---- Source data

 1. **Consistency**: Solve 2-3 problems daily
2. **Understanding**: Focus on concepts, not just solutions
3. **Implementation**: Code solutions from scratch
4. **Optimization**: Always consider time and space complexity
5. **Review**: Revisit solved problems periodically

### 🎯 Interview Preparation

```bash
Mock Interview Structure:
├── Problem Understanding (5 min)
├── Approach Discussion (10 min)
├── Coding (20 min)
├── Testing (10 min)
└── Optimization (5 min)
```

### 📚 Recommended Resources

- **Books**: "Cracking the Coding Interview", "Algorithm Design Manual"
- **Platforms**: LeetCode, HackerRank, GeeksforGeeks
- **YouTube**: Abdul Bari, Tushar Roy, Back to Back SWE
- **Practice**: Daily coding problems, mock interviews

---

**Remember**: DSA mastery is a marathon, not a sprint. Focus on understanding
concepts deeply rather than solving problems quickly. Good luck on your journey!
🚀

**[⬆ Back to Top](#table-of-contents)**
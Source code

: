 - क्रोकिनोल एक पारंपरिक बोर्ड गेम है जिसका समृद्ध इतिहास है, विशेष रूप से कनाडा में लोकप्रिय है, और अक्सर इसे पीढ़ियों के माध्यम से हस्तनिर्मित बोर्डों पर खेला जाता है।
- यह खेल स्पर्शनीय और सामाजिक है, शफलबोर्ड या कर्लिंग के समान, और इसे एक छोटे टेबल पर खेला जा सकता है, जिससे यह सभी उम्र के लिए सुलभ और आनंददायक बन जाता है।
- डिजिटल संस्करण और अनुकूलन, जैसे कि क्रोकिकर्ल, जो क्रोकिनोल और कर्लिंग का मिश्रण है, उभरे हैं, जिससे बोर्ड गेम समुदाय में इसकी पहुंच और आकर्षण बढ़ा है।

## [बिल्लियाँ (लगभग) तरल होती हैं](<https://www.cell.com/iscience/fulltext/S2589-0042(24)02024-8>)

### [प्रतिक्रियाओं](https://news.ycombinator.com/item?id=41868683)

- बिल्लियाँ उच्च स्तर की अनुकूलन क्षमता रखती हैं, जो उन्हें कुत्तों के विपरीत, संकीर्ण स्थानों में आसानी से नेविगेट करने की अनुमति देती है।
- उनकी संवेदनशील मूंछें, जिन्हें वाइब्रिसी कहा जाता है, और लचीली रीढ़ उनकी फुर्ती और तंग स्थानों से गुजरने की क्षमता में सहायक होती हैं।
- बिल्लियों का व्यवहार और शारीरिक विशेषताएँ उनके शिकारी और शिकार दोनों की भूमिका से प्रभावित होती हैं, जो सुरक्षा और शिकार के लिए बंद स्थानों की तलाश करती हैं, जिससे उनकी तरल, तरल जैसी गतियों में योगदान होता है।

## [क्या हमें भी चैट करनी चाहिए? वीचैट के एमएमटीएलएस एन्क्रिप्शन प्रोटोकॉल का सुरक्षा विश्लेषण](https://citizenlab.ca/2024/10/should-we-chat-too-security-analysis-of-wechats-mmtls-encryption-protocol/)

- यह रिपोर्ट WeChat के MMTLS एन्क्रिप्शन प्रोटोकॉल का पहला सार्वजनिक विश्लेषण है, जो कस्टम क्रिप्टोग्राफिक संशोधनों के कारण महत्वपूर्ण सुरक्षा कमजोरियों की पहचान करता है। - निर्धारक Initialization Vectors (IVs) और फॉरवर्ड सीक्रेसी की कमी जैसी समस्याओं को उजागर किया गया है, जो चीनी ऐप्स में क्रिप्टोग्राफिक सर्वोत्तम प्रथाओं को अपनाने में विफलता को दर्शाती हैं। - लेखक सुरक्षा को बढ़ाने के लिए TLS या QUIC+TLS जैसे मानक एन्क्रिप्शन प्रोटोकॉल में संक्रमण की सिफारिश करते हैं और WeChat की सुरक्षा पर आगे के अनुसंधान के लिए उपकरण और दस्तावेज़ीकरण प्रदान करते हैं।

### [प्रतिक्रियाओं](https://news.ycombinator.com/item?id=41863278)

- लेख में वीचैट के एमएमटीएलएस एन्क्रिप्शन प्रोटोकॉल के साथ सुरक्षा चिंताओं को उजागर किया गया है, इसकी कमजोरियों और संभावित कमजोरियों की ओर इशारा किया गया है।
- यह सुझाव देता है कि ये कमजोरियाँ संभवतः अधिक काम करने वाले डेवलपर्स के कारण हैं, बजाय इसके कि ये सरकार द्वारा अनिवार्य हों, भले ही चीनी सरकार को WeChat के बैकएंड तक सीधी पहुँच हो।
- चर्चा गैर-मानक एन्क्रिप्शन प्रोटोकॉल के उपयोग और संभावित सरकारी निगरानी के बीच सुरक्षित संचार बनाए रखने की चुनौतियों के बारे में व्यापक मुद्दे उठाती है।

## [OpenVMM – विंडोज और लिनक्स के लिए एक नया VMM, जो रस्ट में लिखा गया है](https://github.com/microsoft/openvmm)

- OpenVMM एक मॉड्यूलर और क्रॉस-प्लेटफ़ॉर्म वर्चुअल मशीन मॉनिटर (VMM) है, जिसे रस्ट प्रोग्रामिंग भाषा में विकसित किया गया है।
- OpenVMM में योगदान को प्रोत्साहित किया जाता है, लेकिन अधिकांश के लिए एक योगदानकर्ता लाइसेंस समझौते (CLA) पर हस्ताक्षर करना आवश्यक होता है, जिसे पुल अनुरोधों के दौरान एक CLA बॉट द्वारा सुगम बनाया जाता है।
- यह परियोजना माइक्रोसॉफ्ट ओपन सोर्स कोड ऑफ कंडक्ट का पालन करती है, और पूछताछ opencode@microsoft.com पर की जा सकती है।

--------

- Directions for this task -
Wherever a line holds the word "news", copy that line out of the entries above.

- Response for this exercise -
### [प्रतिक्रियाओं](https://news.ycombinator.com/item?id=41868683)
### [प्रतिक्रियाओं](https://news.ycombinator.com/item?id=41863278)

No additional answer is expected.